When young, healthy persons are exposed to COVID-19, they can develop serious sickness for unknown causes. Genetic variations between individuals may produce severe responses to coronavirus infection, similar to those found with other infections such as influenza. Coronavirus and human genetics research could yield major results.
Large-scale studies employing modern DNA sequencing technologies could reveal the underlying reason, as well as aid in the design of treatment trials and the management of drug response.
Susceptibility to severe coronavirus symptoms is inherited.
When people have COVID-19, the majority of people only have mild symptoms, but a small percentage of people will have a severe or life-threatening reaction. While greater risk variables such as older age or existing health concerns can explain some of the difference, the reasons why some fit, young people become so unwell is one of the COVID-19 pandemic’s mysteries.
The human genome may hold some answers. The genome is the body’s instruction manual, including all of the data required to create, maintain, and repair a person. It can be found in practically every human cell. It’s made up of the DNA that we get from our parents.
Genes in the genome can act alone, but they usually perform in concert, like players in an orchestra. They also have interactions with their surroundings. In the presence of sunlight, for example, the activity of genes involved in skin protection against UV light damage increases.
Any two people’s genomes are around 99.9% identical; it’s the remaining 0.1 percent that distinguishes them. This variety could have a role in determining how different people react to different infections. When people are infected with coronavirus, for example, pieces of the virus are perceived by the immune system in different ways by different people. The result could be a shift in the immune system’s reaction to infection.

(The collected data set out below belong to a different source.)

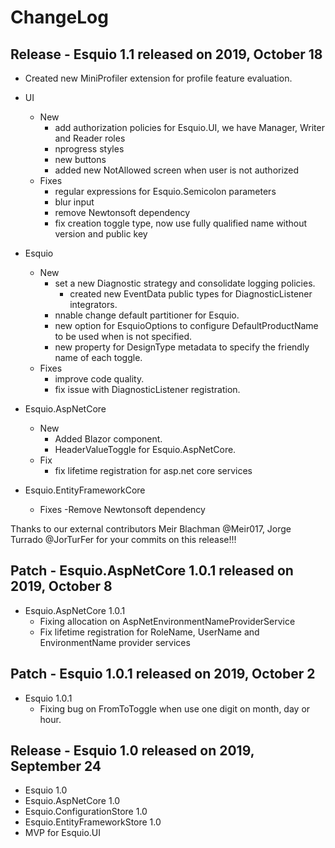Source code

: 
# ChangeLog 

## Release -  Esquio 1.1 released on 2019, October 18

- Created new MiniProfiler extension for profile feature evaluation.
- UI
    - New
        - add authorization policies for Esquio.UI, we have Manager, Writer and Reader roles
        - nprogress styles
        - new buttons
        - added new NotAllowed screen when user is not authorized
    - Fixes
        - regular expressions for Esquio.Semicolon parameters
        - blur input
        - remove Newtonsoft dependency
        - fix creation toggle type, now use fully qualified name without version and public key
- Esquio
    - New
        - set a new Diagnostic strategy and consolidate logging policies.
            - created new EventData public types for DiagnosticListener integrators.
        - nnable change default partitioner for Esquio.
        - new option for EsquioOptions to configure DefaultProductName to be used when is not specified.
        - new property for DesignType metadata to specify the friendly name of each toggle.
    - Fixes
        - improve code quality.
        - fix issue with DiagnosticListener registration.
- Esquio.AspNetCore
    - New
        - Added Blazor component.
        - HeaderValueToggle for Esquio.AspNetCore.
    - Fix
        - fix lifetime registration for asp.net core services

- Esquio.EntityFrameworkCore
    - Fixes
        -Remove Newtonsoft dependency

Thanks to our external contributors Meir Blachman @Meir017, Jorge Turrado @JorTurFer for your commits on this release!!!

## Patch - Esquio.AspNetCore 1.0.1 released on 2019, October 8

- Esquio.AspNetCore 1.0.1
    - Fixing allocation on AspNetEnvironmentNameProviderService
    - Fix lifetime registration for RoleName, UserName and EnvironmentName provider services

## Patch - Esquio 1.0.1 released on 2019, October 2

- Esquio 1.0.1
    - Fixing bug on FromToToggle when use one digit on month, day or hour.

## Release - Esquio 1.0 released on 2019, September 24

- Esquio 1.0
- Esquio.AspNetCore 1.0
- Esquio.ConfigurationStore 1.0
- Esquio.EntityFrameworkStore 1.0
- MVP for Esquio.UI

The human genome contains a large number of genes that play a role in the immune response to infection. Some are found on the X chromosome, which could explain why males (who only have one copy of the X chromosome) are more severely impacted by COVID-19 infection than females (who have two copies). Variations in human genomes, including immune system genes and others, may account for at least some of the variability in coronavirus infection responses. They could also explain why certain individuals respond differently to COVID-19 therapies.

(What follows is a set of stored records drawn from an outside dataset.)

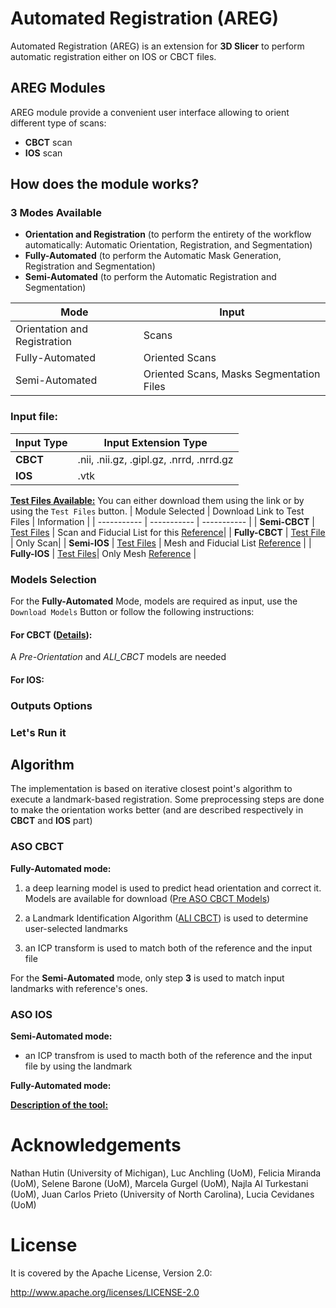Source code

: # Automated Registration (AREG)

Automated Registration (AREG) is an extension for **3D Slicer** to perform automatic registration either on IOS or CBCT files.

## AREG Modules

AREG module provide a convenient user interface allowing to orient different type of scans:
- **CBCT** scan
- **IOS** scan

## How does the module works?

### 3 Modes Available
- **Orientation and Registration** (to perform the entirety of the workflow automatically: Automatic Orientation, Registration, and Segmentation)
- **Fully-Automated** (to perform the Automatic Mask Generation, Registration and Segmentation)
- **Semi-Automated** (to perform the Automatic Registration and Segmentation)

| Mode | Input |
| ----------- | ----------- |
| Orientation and Registration | Scans|
| Fully-Automated | Oriented Scans |
| Semi-Automated | Oriented Scans, Masks Segmentation Files |


### Input file:

| Input Type  | Input Extension Type |
| ----------- | ----------- |
| **CBCT** | .nii, .nii.gz, .gipl.gz, .nrrd, .nrrd.gz  |
| **IOS** | .vtk |

**<ins>Test Files Available:**
You can either download them using the link or by using the `Test Files` button.
| Module Selected  | Download Link to Test Files | Information |
| ----------- | ----------- | ----------- |
| **Semi-CBCT** | [Test Files](https://github.com/lucanchling/ASO_CBCT/releases/download/TestFiles/Occlusal_Midsagittal_Test.zip) | Scan and Fiducial List for this [Reference](https://github.com/lucanchling/ASO_CBCT/releases/download/v01_goldmodels/Occlusal_Midsagittal_Plane.zip)|
| **Fully-CBCT** | [Test File](https://github.com/lucanchling/ASO_CBCT/releases/download/TestFiles/Test_File.nii.gz) | Only Scan|
| **Semi-IOS** | [Test Files](https://github.com/HUTIN1/ASO/releases/download/v1.0.2/input_test.zip) | Mesh and Fiducial List [Reference](https://github.com/HUTIN1/ASO/releases/download/v1.0.0/Gold_file.zip) |
| **Fully-IOS** | [Test Files](https://github.com/HUTIN1/ASO/releases/download/v1.0.2/input_test.zip)| Only Mesh [Reference](https://github.com/HUTIN1/ASO/releases/download/v1.0.0/Gold_file.zip) |

### Models Selection

For the **Fully-Automated** Mode, models are required as input, use the `Download Models` Button or follow the following instructions:
  
#### For CBCT ([Details](https://github.com/lucanchling/ASO#aso-cbct)):
A *Pre-Orientation* and *ALI_CBCT* models are needed
  

#### For IOS:

### Outputs Options

### Let's Run it


## Algorithm
The implementation is based on iterative closest point's algorithm to execute a landmark-based registration. Some preprocessing steps are done to make the orientation works better (and are described respectively in **CBCT** and **IOS** part)

### ASO CBCT
**Fully-Automated mode:** 
1. a deep learning model is used to predict head orientation and correct it.
Models are available for download ([Pre ASO CBCT Models](https://github.com/lucanchling/ASO_CBCT/releases/tag/v01_preASOmodels))

1. a Landmark Identification Algorithm ([ALI CBCT](https://github.com/DCBIA-OrthoLab/ALI_CBCT)) is used to determine user-selected landmarks

1. an ICP transform is used to match both of the reference and the input file

For the **Semi-Automated** mode, only step **3** is used to match input landmarks with reference's ones.

### ASO IOS

  **Semi-Automated mode:**
 - an ICP transfrom is used to macth both of the reference and the input file by using the landmark
  
  **Fully-Automated mode:**
  
 **<ins> Description of the tool:**


# Acknowledgements
Nathan Hutin (University of Michigan), Luc Anchling (UoM), Felicia Miranda (UoM), Selene Barone (UoM), Marcela Gurgel (UoM), Najla Al Turkestani (UoM), Juan Carlos Prieto (University of North Carolina), Lucia Cevidanes (UoM)


# License
It is covered by the Apache License, Version 2.0:

http://www.apache.org/licenses/LICENSE-2.0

Coronavirus research: sequencing and study of the genome
Although family or twin studies are helpful in determining whether an inherited element is likely to be driving a severe response to infection, identifying a few, or even a few hundred sets of letters that might be responsible among the genome’s six billion letters of code has been time-consuming and expensive until recently. It made prior attempts to look into the genomes of people who had severe reactions to infections like influenza during the 2009 pandemic challenging. [1]
Since the 2009 flu pandemic, however, there has been a revolution in both genome sequencing (‘reading’ each letter of the genetic code) and genome analytic techniques. This has made it easy to compare a large number of genomes in a short amount of time. High-speed computation has also made it easier to figure out how many genes operate together in response to infection, or, to use an orchestra example, which members of the orchestra are responsible for performing the melody.